How can snacking be beneficial to your health?

Snacks can help bridge the gap between meals, keeping up your energy levels and helping to prevent you from overeating at the next meal, says Jessica Cording, R.D., author of The Little Book of Game-Changers. “It’s important to de-stigmatize snacking,” she says. “Snacking can be strategic.”

Cording says that it’s “completely normal” to eat between meals when there’s a long stretch of time between them. “It’s just important to make smart choices,” she says.

Scott Keatley, R.D., co-owner of Keatley Medical Nutrition Therapy, agrees. “It’s not just about how often you snack, but what you snack on and when,” he says. “High-quality snacks — think fresh, minimally-processed ingredients — can positively influence triglycerides and insulin sensitivity.”

What should snacks look like?

Keatley recommends approaching snacks the same way you do regular meals. “Snacking should be an intentional act, not an afterthought,” he says. “I recommend treating snacks as miniature meals that contribute to the day’s nutritional balance.”

For optimal nutrition, Cording suggests having a balance of fiber, protein, and/or fat with each snack. “This combination of nutrients helps you to stay full,” she says. “We’re conditioned to think of snacks as foods that come in a package or carby stuff, but snacks can be a really great opportunity to nourish our bodies.”

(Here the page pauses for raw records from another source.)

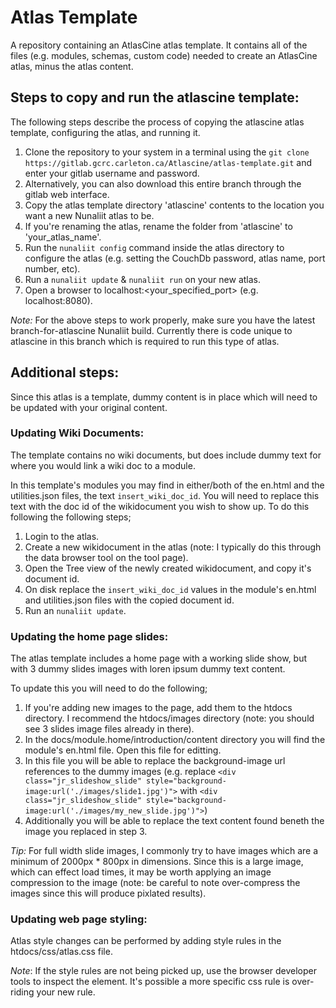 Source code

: # Atlas Template

A repository containing an AtlasCine atlas template. It contains all of the files (e.g. modules, schemas, custom code) needed to create an AtlasCine atlas, minus the atlas content. 

## Steps to copy and run the atlascine template:
The following steps describe the process of copying the atlascine atlas template, configuring the atlas, and running it.

1. Clone the repository to your system in a terminal using the `git clone https://gitlab.gcrc.carleton.ca/Atlascine/atlas-template.git` and enter your gitlab username and password.
2. Alternatively, you can also download this entire branch through the gitlab web interface.
3. Copy the atlas template directory 'atlascine' contents to the location you want a new Nunaliit atlas to be.
4. If you're renaming the atlas, rename the folder from 'atlascine' to 'your_atlas_name'.
4. Run the `nunaliit config` command inside the atlas directory to configure the atlas (e.g. setting the CouchDb password, atlas name, port number, etc).
5. Run a `nunaliit update` & `nunaliit run` on your new atlas. 
6. Open a browser to localhost:<your_specified_port> (e.g. localhost:8080).

*Note:* For the above steps to work properly, make sure you have the latest branch-for-atlascine Nunaliit build. Currently there is code unique to atlascine in this branch which is required to run this type of atlas.

## Additional steps:
Since this atlas is a template, dummy content is in place which will need to be updated with your original content.

### Updating Wiki Documents:
The template contains no wiki documents, but does include dummy text for where you would link a wiki doc to a module. 

In this template's modules you may find in either/both of the en.html and the utilities.json files, the text `insert_wiki_doc_id`. You will need to replace this text with the doc id of the wikidocument you wish to show up. To do this following the following steps;

1. Login to the atlas.
2. Create a new wikidocument in the atlas (note: I typically do this through the data browser tool on the tool page).
3. Open the Tree view of the newly created wikidocument, and copy it's document id.
4. On disk replace the `insert_wiki_doc_id` values in the module's en.html and utilities.json files with the copied document id.
5. Run an `nunaliit update`.

### Updating the home page slides:
The atlas template includes a home page with a working slide show, but with 3 dummy slides images with loren ipsum dummy text content. 

To update this you will need to do the following;

1. If you're adding new images to the page, add them to the htdocs directory. I recommend the htdocs/images directory (note: you should see 3 slides image files already in there).
2. In the docs/module.home/introduction/content directory you will find the module's en.html file. Open this file for editting.
3. In this file you will be able to replace the background-image url references to the dummy images (e.g. replace `<div class="jr_slideshow_slide" style="background-image:url('./images/slide1.jpg')">` with `<div class="jr_slideshow_slide" style="background-image:url('./images/my_new_slide.jpg')">`)
4. Additionally you will be able to replace the text content found beneth the image you replaced in step 3. 

*Tip:* For full width slide images, I commonly try to have images which are a minimum of 2000px * 800px in dimensions. Since this is a large image, which can effect load times, it may be worth applying an image compression to the image (note: be careful to note over-compress the images since this will produce pixlated results).

### Updating web page styling:
Atlas style changes can be performed by adding style rules in the htdocs/css/atlas.css file. 

*Note*: If the style rules are not being picked up, use the browser developer tools to inspect the element. It's possible a more specific css rule is over-riding your new rule.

But Keri Gans, R.D.N., author of The Small Change Diet stresses the “mini meal” aspect of this. “It should not be confused with a regular meal,” she says. “In other words, the total calories, fat, protein, and carbohydrates should be much lower than those of breakfast, lunch, or dinner.”

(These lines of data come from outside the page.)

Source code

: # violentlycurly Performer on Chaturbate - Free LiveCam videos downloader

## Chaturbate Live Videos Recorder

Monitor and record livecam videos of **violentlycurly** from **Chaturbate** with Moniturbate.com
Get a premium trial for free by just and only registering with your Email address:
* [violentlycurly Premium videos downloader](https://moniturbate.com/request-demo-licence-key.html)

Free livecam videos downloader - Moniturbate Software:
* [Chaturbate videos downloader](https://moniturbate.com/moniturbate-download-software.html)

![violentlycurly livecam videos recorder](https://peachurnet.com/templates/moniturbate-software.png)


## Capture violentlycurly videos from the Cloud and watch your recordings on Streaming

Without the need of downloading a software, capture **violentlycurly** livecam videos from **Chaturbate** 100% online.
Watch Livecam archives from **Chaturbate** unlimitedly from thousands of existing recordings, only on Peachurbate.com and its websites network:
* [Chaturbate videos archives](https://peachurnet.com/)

Nutritionists say these are great snack choices:

  • Fruit and nut butter

  • A handful of nuts

  • Plain Greek yogurt with fruit, nuts, and chia seeds

  • Cottage cheese and fruit

  • Fresh vegetables and hummus

  • A piece of fruit with a serving of nuts, roasted edamame, or roasted chickpeas

  • A hardboiled egg with a handful of cherry tomatoes

“You can go sweet or savory with your snacks,” Cording says, also recommending thinking outside of the box when it comes to your choices. “Snacks could be dinner leftovers, a scrambled egg…they don’t have to look like traditional snack foods,” she says.

The best time to snack, according to nutritionists

The timing of your snacks matters. “Mid-morning and mid-afternoon are ideal moments to recharge and savor something nourishing,” Keatley says. “Avoid late-night snacking, as it can interfere with restorative fasting periods and leave you feeling sluggish.”

Overall, Cording recommends listening to your hunger cues, whenever you can. And, if your schedule doesn’t allow for making healthy snack choices when hunger strikes, she suggests planning your snacks out in advance. “Sometimes you have to think ahead,” she says. “If you have a window of more than three to four hours without eating, you may want to plan for a snack.”